# Problem details:
Copy every entry below verbatim, except for images.

# Entries shown:
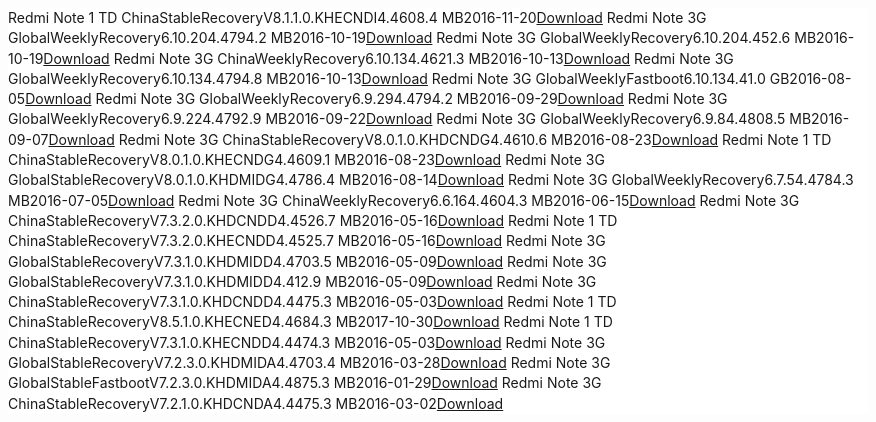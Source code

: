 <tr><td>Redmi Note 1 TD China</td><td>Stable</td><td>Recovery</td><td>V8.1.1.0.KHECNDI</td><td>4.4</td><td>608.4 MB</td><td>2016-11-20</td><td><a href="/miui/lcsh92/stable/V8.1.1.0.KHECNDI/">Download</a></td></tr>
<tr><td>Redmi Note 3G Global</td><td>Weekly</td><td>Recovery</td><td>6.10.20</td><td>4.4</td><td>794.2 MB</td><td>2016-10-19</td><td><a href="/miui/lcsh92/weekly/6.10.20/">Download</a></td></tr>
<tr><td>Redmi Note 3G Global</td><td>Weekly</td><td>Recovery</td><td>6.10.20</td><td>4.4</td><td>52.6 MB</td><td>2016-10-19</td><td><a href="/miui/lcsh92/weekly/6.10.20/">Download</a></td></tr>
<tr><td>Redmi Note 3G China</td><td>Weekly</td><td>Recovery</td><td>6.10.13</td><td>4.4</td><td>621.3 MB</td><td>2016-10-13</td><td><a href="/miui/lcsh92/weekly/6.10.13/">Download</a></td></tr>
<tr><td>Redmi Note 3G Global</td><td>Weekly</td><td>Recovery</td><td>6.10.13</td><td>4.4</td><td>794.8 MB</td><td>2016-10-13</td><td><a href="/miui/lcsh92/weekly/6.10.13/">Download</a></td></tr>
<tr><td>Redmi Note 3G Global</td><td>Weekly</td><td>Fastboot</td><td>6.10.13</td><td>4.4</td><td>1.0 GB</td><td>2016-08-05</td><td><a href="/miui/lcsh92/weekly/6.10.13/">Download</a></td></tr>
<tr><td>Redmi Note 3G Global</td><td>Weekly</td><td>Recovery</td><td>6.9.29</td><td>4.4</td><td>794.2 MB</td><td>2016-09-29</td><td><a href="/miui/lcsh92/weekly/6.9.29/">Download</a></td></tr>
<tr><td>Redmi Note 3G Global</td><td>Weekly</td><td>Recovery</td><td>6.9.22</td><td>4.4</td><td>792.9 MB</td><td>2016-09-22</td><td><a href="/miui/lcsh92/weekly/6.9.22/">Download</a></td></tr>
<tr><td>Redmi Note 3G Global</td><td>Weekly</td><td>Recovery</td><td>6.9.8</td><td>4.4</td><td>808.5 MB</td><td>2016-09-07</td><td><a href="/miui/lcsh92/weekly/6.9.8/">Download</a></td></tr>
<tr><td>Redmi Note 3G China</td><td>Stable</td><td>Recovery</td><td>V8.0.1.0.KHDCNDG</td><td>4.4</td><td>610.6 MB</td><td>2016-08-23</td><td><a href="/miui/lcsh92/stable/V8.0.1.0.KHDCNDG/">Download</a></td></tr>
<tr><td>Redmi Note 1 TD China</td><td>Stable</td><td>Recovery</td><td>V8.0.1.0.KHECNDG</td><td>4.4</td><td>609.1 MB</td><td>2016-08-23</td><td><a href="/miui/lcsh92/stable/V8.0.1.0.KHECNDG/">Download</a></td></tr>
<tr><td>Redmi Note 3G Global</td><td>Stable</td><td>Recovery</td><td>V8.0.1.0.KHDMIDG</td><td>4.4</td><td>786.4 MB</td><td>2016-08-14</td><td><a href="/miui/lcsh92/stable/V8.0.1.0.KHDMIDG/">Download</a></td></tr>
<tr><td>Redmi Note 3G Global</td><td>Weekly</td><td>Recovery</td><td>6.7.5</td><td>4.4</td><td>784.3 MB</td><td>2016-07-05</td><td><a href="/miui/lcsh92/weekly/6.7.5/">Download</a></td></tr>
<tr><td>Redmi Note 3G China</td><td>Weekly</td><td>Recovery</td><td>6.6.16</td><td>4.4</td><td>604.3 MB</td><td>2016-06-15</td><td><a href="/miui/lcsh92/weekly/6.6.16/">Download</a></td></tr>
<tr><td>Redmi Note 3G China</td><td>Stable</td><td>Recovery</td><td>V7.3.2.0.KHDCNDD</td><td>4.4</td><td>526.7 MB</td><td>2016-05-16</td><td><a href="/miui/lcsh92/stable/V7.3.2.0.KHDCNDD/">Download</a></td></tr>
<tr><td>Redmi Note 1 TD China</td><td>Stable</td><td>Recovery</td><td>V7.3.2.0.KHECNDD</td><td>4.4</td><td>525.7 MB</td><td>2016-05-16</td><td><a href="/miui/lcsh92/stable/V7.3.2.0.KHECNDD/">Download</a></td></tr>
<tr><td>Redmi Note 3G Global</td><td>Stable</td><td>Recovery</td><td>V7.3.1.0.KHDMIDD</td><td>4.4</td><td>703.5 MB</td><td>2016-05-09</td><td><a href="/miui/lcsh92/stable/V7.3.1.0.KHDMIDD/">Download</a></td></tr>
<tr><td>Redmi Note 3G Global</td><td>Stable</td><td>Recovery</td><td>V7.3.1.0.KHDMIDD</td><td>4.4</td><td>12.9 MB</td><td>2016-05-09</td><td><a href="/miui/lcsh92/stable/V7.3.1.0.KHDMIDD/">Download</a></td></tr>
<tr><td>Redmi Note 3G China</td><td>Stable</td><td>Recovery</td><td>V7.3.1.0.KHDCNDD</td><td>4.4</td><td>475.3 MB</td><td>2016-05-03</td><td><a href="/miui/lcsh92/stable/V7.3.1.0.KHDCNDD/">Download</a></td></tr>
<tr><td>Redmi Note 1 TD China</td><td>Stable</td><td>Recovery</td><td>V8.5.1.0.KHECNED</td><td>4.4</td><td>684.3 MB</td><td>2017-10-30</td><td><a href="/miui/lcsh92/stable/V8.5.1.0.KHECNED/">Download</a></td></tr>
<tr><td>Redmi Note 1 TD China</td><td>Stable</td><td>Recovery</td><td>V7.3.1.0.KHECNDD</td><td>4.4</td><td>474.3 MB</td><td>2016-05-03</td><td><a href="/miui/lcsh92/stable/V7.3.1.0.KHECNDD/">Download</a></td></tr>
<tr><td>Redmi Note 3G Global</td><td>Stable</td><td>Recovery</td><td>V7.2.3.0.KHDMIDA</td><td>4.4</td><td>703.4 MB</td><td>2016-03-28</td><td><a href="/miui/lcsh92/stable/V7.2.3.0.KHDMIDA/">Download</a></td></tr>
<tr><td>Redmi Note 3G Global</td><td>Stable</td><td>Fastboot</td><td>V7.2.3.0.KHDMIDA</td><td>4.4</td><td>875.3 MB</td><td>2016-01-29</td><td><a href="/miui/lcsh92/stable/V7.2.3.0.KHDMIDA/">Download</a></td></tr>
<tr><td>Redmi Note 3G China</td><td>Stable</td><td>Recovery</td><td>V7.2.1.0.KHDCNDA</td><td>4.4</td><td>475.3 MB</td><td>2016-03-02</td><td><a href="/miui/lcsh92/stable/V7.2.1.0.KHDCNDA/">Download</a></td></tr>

# Response area:
Source code

: <tr><td>Redmi Note 1 TD China</td><td>Stable</td><td>Recovery</td><td>V8.1.1.0.KHECNDI</td><td>4.4</td><td>608.4 MB</td><td>2016-11-20</td><td><a href="/miui/lcsh92/stable/V8.1.1.0.KHECNDI/">Download</a></td></tr>
<tr><td>Redmi Note 3G Global</td><td>Weekly</td><td>Recovery</td><td>6.10.20</td><td>4.4</td><td>794.2 MB</td><td>2016-10-19</td><td><a href="/miui/lcsh92/weekly/6.10.20/">Download</a></td></tr>
<tr><td>Redmi Note 3G Global</td><td>Weekly</td><td>Recovery</td><td>6.10.20</td><td>4.4</td><td>52.6 MB</td><td>2016-10-19</td><td><a href="/miui/lcsh92/weekly/6.10.20/">Download</a></td></tr>
<tr><td>Redmi Note 3G China</td><td>Weekly</td><td>Recovery</td><td>6.10.13</td><td>4.4</td><td>621.3 MB</td><td>2016-10-13</td><td><a href="/miui/lcsh92/weekly/6.10.13/">Download</a></td></tr>
<tr><td>Redmi Note 3G Global</td><td>Weekly</td><td>Recovery</td><td>6.10.13</td><td>4.4</td><td>794.8 MB</td><td>2016-10-13</td><td><a href="/miui/lcsh92/weekly/6.10.13/">Download</a></td></tr>
<tr><td>Redmi Note 3G Global</td><td>Weekly</td><td>Fastboot</td><td>6.10.13</td><td>4.4</td><td>1.0 GB</td><td>2016-08-05</td><td><a href="/miui/lcsh92/weekly/6.10.13/">Download</a></td></tr>
<tr><td>Redmi Note 3G Global</td><td>Weekly</td><td>Recovery</td><td>6.9.29</td><td>4.4</td><td>794.2 MB</td><td>2016-09-29</td><td><a href="/miui/lcsh92/weekly/6.9.29/">Download</a></td></tr>
<tr><td>Redmi Note 3G Global</td><td>Weekly</td><td>Recovery</td><td>6.9.22</td><td>4.4</td><td>792.9 MB</td><td>2016-09-22</td><td><a href="/miui/lcsh92/weekly/6.9.22/">Download</a></td></tr>
<tr><td>Redmi Note 3G Global</td><td>Weekly</td><td>Recovery</td><td>6.9.8</td><td>4.4</td><td>808.5 MB</td><td>2016-09-07</td><td><a href="/miui/lcsh92/weekly/6.9.8/">Download</a></td></tr>
<tr><td>Redmi Note 3G China</td><td>Stable</td><td>Recovery</td><td>V8.0.1.0.KHDCNDG</td><td>4.4</td><td>610.6 MB</td><td>2016-08-23</td><td><a href="/miui/lcsh92/stable/V8.0.1.0.KHDCNDG/">Download</a></td></tr>
<tr><td>Redmi Note 1 TD China</td><td>Stable</td><td>Recovery</td><td>V8.0.1.0.KHECNDG</td><td>4.4</td><td>609.1 MB</td><td>2016-08-23</td><td><a href="/miui/lcsh92/stable/V8.0.1.0.KHECNDG/">Download</a></td></tr>
<tr><td>Redmi Note 3G Global</td><td>Stable</td><td>Recovery</td><td>V8.0.1.0.KHDMIDG</td><td>4.4</td><td>786.4 MB</td><td>2016-08-14</td><td><a href="/miui/lcsh92/stable/V8.0.1.0.KHDMIDG/">Download</a></td></tr>
<tr><td>Redmi Note 3G Global</td><td>Weekly</td><td>Recovery</td><td>6.7.5</td><td>4.4</td><td>784.3 MB</td><td>2016-07-05</td><td><a href="/miui/lcsh92/weekly/6.7.5/">Download</a></td></tr>
<tr><td>Redmi Note 3G China</td><td>Weekly</td><td>Recovery</td><td>6.6.16</td><td>4.4</td><td>604.3 MB</td><td>2016-06-15</td><td><a href="/miui/lcsh92/weekly/6.6.16/">Download</a></td></tr>
<tr><td>Redmi Note 3G China</td><td>Stable</td><td>Recovery</td><td>V7.3.2.0.KHDCNDD</td><td>4.4</td><td>526.7 MB</td><td>2016-05-16</td><td><a href="/miui/lcsh92/stable/V7.3.2.0.KHDCNDD/">Download</a></td></tr>
<tr><td>Redmi Note 1 TD China</td><td>Stable</td><td>Recovery</td><td>V7.3.2.0.KHECNDD</td><td>4.4</td><td>525.7 MB</td><td>2016-05-16</td><td><a href="/miui/lcsh92/stable/V7.3.2.0.KHECNDD/">Download</a></td></tr>
<tr><td>Redmi Note 3G Global</td><td>Stable</td><td>Recovery</td><td>V7.3.1.0.KHDMIDD</td><td>4.4</td><td>703.5 MB</td><td>2016-05-09</td><td><a href="/miui/lcsh92/stable/V7.3.1.0.KHDMIDD/">Download</a></td></tr>
<tr><td>Redmi Note 3G Global</td><td>Stable</td><td>Recovery</td><td>V7.3.1.0.KHDMIDD</td><td>4.4</td><td>12.9 MB</td><td>2016-05-09</td><td><a href="/miui/lcsh92/stable/V7.3.1.0.KHDMIDD/">Download</a></td></tr>
<tr><td>Redmi Note 3G China</td><td>Stable</td><td>Recovery</td><td>V7.3.1.0.KHDCNDD</td><td>4.4</td><td>475.3 MB</td><td>2016-05-03</td><td><a href="/miui/lcsh92/stable/V7.3.1.0.KHDCNDD/">Download</a></td></tr>
<tr><td>Redmi Note 1 TD China</td><td>Stable</td><td>Recovery</td><td>V8.5.1.0.KHECNED</td><td>4.4</td><td>684.3 MB</td><td>2017-10-30</td><td><a href="/miui/lcsh92/stable/V8.5.1.0.KHECNED/">Download</a></td></tr>
<tr><td>Redmi Note 1 TD China</td><td>Stable</td><td>Recovery</td><td>V7.3.1.0.KHECNDD</td><td>4.4</td><td>474.3 MB</td><td>2016-05-03</td><td><a href="/miui/lcsh92/stable/V7.3.1.0.KHECNDD/">Download</a></td></tr>
<tr><td>Redmi Note 3G Global</td><td>Stable</td><td>Recovery</td><td>V7.2.3.0.KHDMIDA</td><td>4.4</td><td>703.4 MB</td><td>2016-03-28</td><td><a href="/miui/lcsh92/stable/V7.2.3.0.KHDMIDA/">Download</a></td></tr>
<tr><td>Redmi Note 3G Global</td><td>Stable</td><td>Fastboot</td><td>V7.2.3.0.KHDMIDA</td><td>4.4</td><td>875.3 MB</td><td>2016-01-29</td><td><a href="/miui/lcsh92/stable/V7.2.3.0.KHDMIDA/">Download</a></td></tr>
<tr><td>Redmi Note 3G China</td><td>Stable</td><td>Recovery</td><td>V7.2.1.0.KHDCNDA</td><td>4.4</td><td>475.3 MB</td><td>2016-03-02</td><td><a href="/miui/lcsh92/stable/V7.2.1.0.KHDCNDA/">Download</a></td></tr>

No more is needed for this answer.